(Saved data entries)
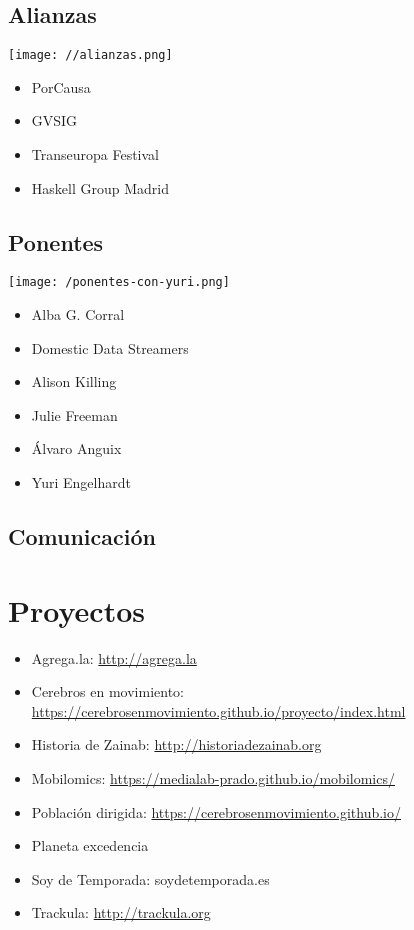 \documentclass[11pt]{article}
\begin{document}
\subsection*{Alianzas}
\label{sec:org519870a}
\begin{center}
\texttt{[image: //alianzas.png]}
\end{center}

\begin{itemize}
\item PorCausa
\item GVSIG
\item Transeuropa Festival
\item Haskell Group Madrid
\end{itemize}

\subsection*{Ponentes}
\label{sec:orgc76e96f}
\begin{center}
\texttt{[image: /ponentes-con-yuri.png]}
\end{center}

\begin{itemize}
\item Alba G. Corral
\item Domestic Data Streamers
\item Alison Killing
\item Julie Freeman
\item Álvaro Anguix
\item Yuri Engelhardt
\end{itemize}

\subsection*{Comunicación}
\label{sec:orgbcee51f}


\section*{Proyectos}
\label{sec:org4fd7846}
\begin{itemize}
\item Agrega.la: \url{http://agrega.la}
\item Cerebros en movimiento: \url{https://cerebrosenmovimiento.github.io/proyecto/index.html}
\item Historia de Zainab: \url{http://historiadezainab.org}
\item Mobilomics: \url{https://medialab-prado.github.io/mobilomics/}
\item Población dirigida: \url{https://cerebrosenmovimiento.github.io/}
\item Planeta excedencia
\item Soy de Temporada: soydetemporada.es
\item Trackula: \url{http://trackula.org}
\end{itemize}
\end{document}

## [Activity]
Each line of the data is to be duplicated exactly; pictures stay out of the copy.

## [Response for this exercise]
 \documentclass[11pt]{article}
\begin{document}
\subsection*{Alianzas}
\label{sec:org519870a}
\begin{center}
\texttt{[image: //alianzas.png]}
\end{center}

\begin{itemize}
\item PorCausa
\item GVSIG
\item Transeuropa Festival
\item Haskell Group Madrid
\end{itemize}

\subsection*{Ponentes}
\label{sec:orgc76e96f}
\begin{center}
\texttt{[image: /ponentes-con-yuri.png]}
\end{center}

\begin{itemize}
\item Alba G. Corral
\item Domestic Data Streamers
\item Alison Killing
\item Julie Freeman
\item Álvaro Anguix
\item Yuri Engelhardt
\end{itemize}

\subsection*{Comunicación}
\label{sec:orgbcee51f}


\section*{Proyectos}
\label{sec:org4fd7846}
\begin{itemize}
\item Agrega.la: \url{http://agrega.la}
\item Cerebros en movimiento: \url{https://cerebrosenmovimiento.github.io/proyecto/index.html}
\item Historia de Zainab: \url{http://historiadezainab.org}
\item Mobilomics: \url{https://medialab-prado.github.io/mobilomics/}
\item Población dirigida: \url{https://cerebrosenmovimiento.github.io/}
\item Planeta excedencia
\item Soy de Temporada: soydetemporada.es
\item Trackula: \url{http://trackula.org}
\end{itemize}
\end{document}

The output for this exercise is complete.